I thank the Member for his question. Obviously, we are getting quite the way through the financial year. The timescale was always going to be challenging, given that we had to set up the board this year. I have raised that point in my engagement with the Chancellor and the Chief Secretary to the Treasury in order to seek some flexibility on it, should we need it. I anticipate that we will not spend the full £47 million this year. We want to get the best bang for our buck from the money that we have. We have to make sure that the money that is spent is spent on projects that are actually transformational.
I thank the Minister for her answer. Is it acceptable to her that the NIO permanent secretary sits on the public-sector transformation board, giving the UK Government a de facto say on key devolved spending priorities and, some might argue, even more of a say than it gives the Executive?
I do not accept the latter point. Obviously, the interim board is working under the Executive's direction. They agreed to my transformation programme proposal at our meeting on 9 May. The British Government's role is primarily through having representation on the interim board. As I outlined to Mr Mathison, the board's role is to determine what proposals are transformational. Ultimately, it will still be for the Executive to make the decisions on proposals that are recommended for funding. The British Government's role was set out in the financial package, in correspondence from the Chief Secretary to the Treasury and in the interim fiscal framework. Assessing proposals as transformative is part of their role on the transformation board.
Will the Minister expand on the expected outcome of the digital landscape review that she mentioned? Will projects go ahead in the same way after it is completed?
Given the number of departmental proposals that were digital in nature, the interim board saw an opportunity to consider them collectively, allowing for a more strategic, system-wide approach to digital transformation. It therefore recommended undertaking a digital landscape review to facilitate that. I agreed to the development of terms of reference for the digital landscape review in my letter of 30 August to the head of the Civil Service. The Executive Office is taking the lead in developing the terms of reference on behalf of the interim board and will be taking the work forward with the support of my Department. Obviously, we are not able to pre-empt the outcome of the review or what the interim board will advise based on its findings, and it will also need to go through a procurement process. The review is expected to be commissioned and concluded by the end of this year.
Further to my friend Mr Durkan's comments, are we envisaging Julie Harrison becoming a member of the permanent public-sector transformation board? Is that enshrining the Northern Ireland Office at the centre of our Government?
As has been set out, we appointed members to an interim board.
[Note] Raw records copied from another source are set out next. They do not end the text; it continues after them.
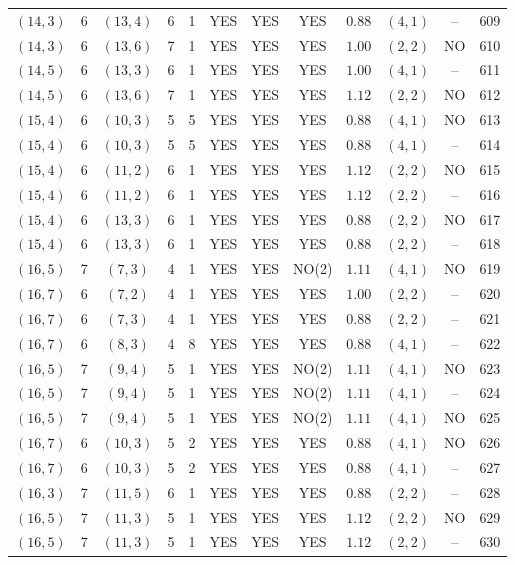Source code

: \begin{longtable}{|c|c|c|c|c|c|c|c|c|c|c|c|}
$(14,3)$ & 6 & $(13,4)$ & 6 & 1 & YES & YES & YES & $0.88$ & $(4,1)$ & -- & 609\\
$(14,3)$ & 6 & $(13,6)$ & 7 & 1 & YES & YES & YES & $1.00$ & $(2,2)$ & NO & 610\\
$(14,5)$ & 6 & $(13,3)$ & 6 & 1 & YES & YES & YES & $1.00$ & $(4,1)$ & -- & 611\\
$(14,5)$ & 6 & $(13,6)$ & 7 & 1 & YES & YES & YES & $1.12$ & $(2,2)$ & NO & 612\\
$(15,4)$ & 6 & $(10,3)$ & 5 & 5 & YES & YES & YES & $0.88$ & $(4,1)$ & NO & 613\\
$(15,4)$ & 6 & $(10,3)$ & 5 & 5 & YES & YES & YES & $0.88$ & $(4,1)$ & -- & 614\\
$(15,4)$ & 6 & $(11,2)$ & 6 & 1 & YES & YES & YES & $1.12$ & $(2,2)$ & NO & 615\\
$(15,4)$ & 6 & $(11,2)$ & 6 & 1 & YES & YES & YES & $1.12$ & $(2,2)$ & -- & 616\\
$(15,4)$ & 6 & $(13,3)$ & 6 & 1 & YES & YES & YES & $0.88$ & $(2,2)$ & NO & 617\\
$(15,4)$ & 6 & $(13,3)$ & 6 & 1 & YES & YES & YES & $0.88$ & $(2,2)$ & -- & 618\\
$(16,5)$ & 7 & $(7,3)$ & 4 & 1 & YES & YES & NO(2) & $1.11$ & $(4,1)$ & NO & 619\\
$(16,7)$ & 6 & $(7,2)$ & 4 & 1 & YES & YES & YES & $1.00$ & $(2,2)$ & -- & 620\\
$(16,7)$ & 6 & $(7,3)$ & 4 & 1 & YES & YES & YES & $0.88$ & $(2,2)$ & -- & 621\\
$(16,7)$ & 6 & $(8,3)$ & 4 & 8 & YES & YES & YES & $0.88$ & $(4,1)$ & -- & 622\\
$(16,5)$ & 7 & $(9,4)$ & 5 & 1 & YES & YES & NO(2) & $1.11$ & $(4,1)$ & NO & 623\\
$(16,5)$ & 7 & $(9,4)$ & 5 & 1 & YES & YES & NO(2) & $1.11$ & $(4,1)$ & -- & 624\\
$(16,5)$ & 7 & $(9,4)$ & 5 & 1 & YES & YES & NO(2) & $1.11$ & $(4,1)$ & NO & 625\\
$(16,7)$ & 6 & $(10,3)$ & 5 & 2 & YES & YES & YES & $0.88$ & $(4,1)$ & NO & 626\\
$(16,7)$ & 6 & $(10,3)$ & 5 & 2 & YES & YES & YES & $0.88$ & $(4,1)$ & -- & 627\\
$(16,3)$ & 7 & $(11,5)$ & 6 & 1 & YES & YES & YES & $0.88$ & $(2,2)$ & -- & 628\\
$(16,5)$ & 7 & $(11,3)$ & 5 & 1 & YES & YES & YES & $1.12$ & $(2,2)$ & NO & 629\\
$(16,5)$ & 7 & $(11,3)$ & 5 & 1 & YES & YES & YES & $1.12$ & $(2,2)$ & -- & 630\\

\end{longtable}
We are working through the development of terms of reference, and everything will have to come back to the Executive for decision-making. I am clear in my mind that the public-sector transformation board, as it is constituted, relates only to the £235 million of transformation funding that was in the financial package. The terms of the financial package required the setting up of a transformation board, with membership to have representation from the British Government as well as the Executive, to enable access to that pot of funding, but I am clear that the decision-making in relation to the allocation of that funding rests solely with the Executive. I expect that that will be set out in the terms of reference.